Igualmente, ahora que se están realizando las asambleas de empresas, cuando se deben proponer y aprobar los representantes legales de las compañías, también es necesaria la actualización del RUT, lo que no se está logrando realizar.
El protocolo se activó, pero...
Algunos analistas señalan que, aunque se activaron los protocolos previstos en estos casos, no resulta normal que hayan pasado más de 8 días sin que se tenga resuelto el asunto, por lo que se preguntan si es que el daño causado ha sido o no de una gran magnitud.
Junco, como exdirector de la Dian, recuerda que en su época como timonel de la entidad dejaron un Manual de Políticas y Lineamientos de Seguridad de la Información (MN‑IIT‑0072) que tiene las especificaciones de lo que se debe hacer cuando hay un hackeo.

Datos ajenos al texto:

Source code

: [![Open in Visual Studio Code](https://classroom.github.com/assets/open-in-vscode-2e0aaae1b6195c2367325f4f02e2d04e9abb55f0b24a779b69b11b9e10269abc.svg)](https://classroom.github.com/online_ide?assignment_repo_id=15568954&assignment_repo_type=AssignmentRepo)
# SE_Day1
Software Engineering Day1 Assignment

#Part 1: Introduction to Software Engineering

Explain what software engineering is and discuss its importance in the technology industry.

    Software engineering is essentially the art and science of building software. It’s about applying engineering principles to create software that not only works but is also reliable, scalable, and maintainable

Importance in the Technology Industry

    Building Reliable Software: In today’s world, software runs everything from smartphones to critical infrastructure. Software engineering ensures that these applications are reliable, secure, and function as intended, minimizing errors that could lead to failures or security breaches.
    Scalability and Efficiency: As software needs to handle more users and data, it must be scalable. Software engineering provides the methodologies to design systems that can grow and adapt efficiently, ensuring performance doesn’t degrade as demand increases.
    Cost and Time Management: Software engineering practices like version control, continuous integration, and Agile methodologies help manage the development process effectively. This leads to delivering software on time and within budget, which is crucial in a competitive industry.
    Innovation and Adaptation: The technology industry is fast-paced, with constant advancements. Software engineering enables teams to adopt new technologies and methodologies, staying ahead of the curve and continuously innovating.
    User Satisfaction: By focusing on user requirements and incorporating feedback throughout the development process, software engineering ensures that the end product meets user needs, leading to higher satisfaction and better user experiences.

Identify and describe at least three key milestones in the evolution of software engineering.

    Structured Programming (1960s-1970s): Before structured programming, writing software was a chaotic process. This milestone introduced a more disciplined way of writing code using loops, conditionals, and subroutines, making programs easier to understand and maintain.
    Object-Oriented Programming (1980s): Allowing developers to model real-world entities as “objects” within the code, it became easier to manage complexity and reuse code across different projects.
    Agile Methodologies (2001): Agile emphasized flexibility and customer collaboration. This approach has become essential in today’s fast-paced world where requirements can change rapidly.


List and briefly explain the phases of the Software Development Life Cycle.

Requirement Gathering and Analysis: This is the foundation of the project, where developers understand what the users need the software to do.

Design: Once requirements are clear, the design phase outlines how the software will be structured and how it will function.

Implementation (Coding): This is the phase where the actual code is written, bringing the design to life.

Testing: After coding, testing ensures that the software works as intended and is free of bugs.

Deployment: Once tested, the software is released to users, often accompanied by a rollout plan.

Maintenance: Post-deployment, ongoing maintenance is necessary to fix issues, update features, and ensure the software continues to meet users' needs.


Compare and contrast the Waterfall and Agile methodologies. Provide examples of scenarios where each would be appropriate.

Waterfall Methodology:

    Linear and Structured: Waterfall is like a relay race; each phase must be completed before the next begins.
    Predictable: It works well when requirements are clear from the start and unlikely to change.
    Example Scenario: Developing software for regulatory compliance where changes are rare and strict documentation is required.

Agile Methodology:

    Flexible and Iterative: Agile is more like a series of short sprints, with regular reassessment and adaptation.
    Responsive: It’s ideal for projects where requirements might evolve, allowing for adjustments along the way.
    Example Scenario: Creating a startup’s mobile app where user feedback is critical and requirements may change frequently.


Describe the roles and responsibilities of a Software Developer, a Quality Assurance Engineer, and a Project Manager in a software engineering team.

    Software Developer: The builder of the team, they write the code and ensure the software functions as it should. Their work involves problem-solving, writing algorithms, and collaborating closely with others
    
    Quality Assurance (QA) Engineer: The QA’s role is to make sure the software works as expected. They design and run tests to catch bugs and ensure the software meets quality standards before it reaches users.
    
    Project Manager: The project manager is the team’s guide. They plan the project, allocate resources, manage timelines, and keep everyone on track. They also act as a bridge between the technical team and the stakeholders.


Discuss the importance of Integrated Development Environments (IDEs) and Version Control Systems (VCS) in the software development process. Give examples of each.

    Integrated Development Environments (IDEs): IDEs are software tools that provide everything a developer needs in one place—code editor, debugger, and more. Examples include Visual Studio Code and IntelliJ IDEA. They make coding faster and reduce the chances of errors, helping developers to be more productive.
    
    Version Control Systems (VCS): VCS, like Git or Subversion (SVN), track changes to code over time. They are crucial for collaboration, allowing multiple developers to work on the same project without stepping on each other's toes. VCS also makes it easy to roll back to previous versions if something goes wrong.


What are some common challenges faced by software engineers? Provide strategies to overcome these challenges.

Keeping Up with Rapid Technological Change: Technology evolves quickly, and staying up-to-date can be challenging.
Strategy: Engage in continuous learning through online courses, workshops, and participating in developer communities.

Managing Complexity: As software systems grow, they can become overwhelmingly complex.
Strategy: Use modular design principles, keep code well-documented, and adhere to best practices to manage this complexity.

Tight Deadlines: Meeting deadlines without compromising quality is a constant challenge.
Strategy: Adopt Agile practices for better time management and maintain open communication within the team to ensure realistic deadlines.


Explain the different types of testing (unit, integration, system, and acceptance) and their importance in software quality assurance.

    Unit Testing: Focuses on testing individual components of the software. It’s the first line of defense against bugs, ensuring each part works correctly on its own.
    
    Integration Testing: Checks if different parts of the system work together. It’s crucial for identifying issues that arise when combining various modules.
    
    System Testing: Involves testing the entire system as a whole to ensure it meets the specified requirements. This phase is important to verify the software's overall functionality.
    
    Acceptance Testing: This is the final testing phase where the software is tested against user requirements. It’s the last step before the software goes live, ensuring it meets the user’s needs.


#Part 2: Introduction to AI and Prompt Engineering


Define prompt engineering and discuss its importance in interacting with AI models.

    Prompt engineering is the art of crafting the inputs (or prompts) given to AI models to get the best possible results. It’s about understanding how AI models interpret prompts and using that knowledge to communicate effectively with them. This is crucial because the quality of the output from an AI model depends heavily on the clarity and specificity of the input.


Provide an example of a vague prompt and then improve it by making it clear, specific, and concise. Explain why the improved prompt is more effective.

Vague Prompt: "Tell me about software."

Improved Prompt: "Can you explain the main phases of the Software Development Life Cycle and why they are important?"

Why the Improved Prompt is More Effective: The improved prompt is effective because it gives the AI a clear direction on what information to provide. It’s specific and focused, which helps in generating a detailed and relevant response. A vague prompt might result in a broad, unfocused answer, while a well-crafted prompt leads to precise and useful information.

De ahí expresa que: “primero, se requiere detectar y registrar el incidente; luego reportarlo de inmediato a la Oficina de Seguridad de la Información; activar los protocolos de respuesta (contener el ataque, aislar sistemas afectados, recopilar evidencias digitales y empezar la recuperación de servicios); evaluar el impacto sobre los datos personales y demás información; informar a las autoridades competentes (como la SIC y Fiscalía, según el caso) y a los titulares cuando corresponda; y finalmente hacer un análisis posterior para corregir vulnerabilidades, ajustar controles y, si procede, iniciar acciones disciplinarias o contractuales contra quienes incumplieron las obligaciones de seguridad”.
Aunque la lista es extensa, implementar el protocolo no suele ser tan dispendioso como se percibe que ha sucedido en esta ocasión. Lo cierto es que ya está causando el reclamo de los contribuyentes para que se le de una mayor celeridad al tema.